Description of the task> Every line of the entries below that mentions "write" is to be copied out.

☆ ☆ ☆ ☆ ☆ ☆ ☆

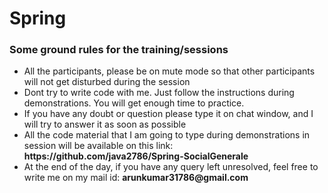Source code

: # Spring

### Some ground rules for the training/sessions
<ul>
	<li>All the participants, please be on mute mode so that other participants will not get disturbed during the session</li>
	<li>Dont try to write code with me. Just follow the instructions during demonstrations. You will get enough time to practice.</li>
	<li>If you have any doubt or question please type it on chat window, and I will try to answer it as soon as possible</li>
	<li>All the code material that I am going to type during demonstrations in session will be available on this link: <b>https://github.com/java2786/Spring-SocialGenerale</b></li>
	<li>At the end of the day, if you have any query left unresolved, feel free to write me on my mail id: <b>arunkumar31786@gmail.com</b></li>
</ul>

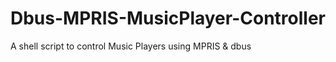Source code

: Dbus-MPRIS-MusicPlayer-Controller
=================================

A shell script to control Music Players using MPRIS &amp; dbus
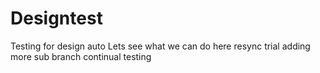# Designtest
Testing for design
auto
Lets see what we can do here resync trial adding more
sub branch
continual testing
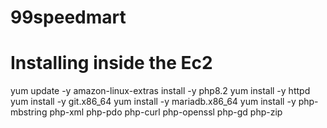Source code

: # 99speedmart
# Installing inside the Ec2

yum update -y
amazon-linux-extras install -y php8.2
yum install -y httpd
yum install -y git.x86_64
yum install -y mariadb.x86_64
yum install -y php-mbstring php-xml php-pdo php-curl php-openssl php-gd php-zip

☆ ☆ ☆ ☆ ☆ ☆ ☆

Result>
	<li>Dont try to write code with me. Just follow the instructions during demonstrations. You will get enough time to practice.</li>
	<li>At the end of the day, if you have any query left unresolved, feel free to write me on my mail id: <b>arunkumar31786@gmail.com</b></li>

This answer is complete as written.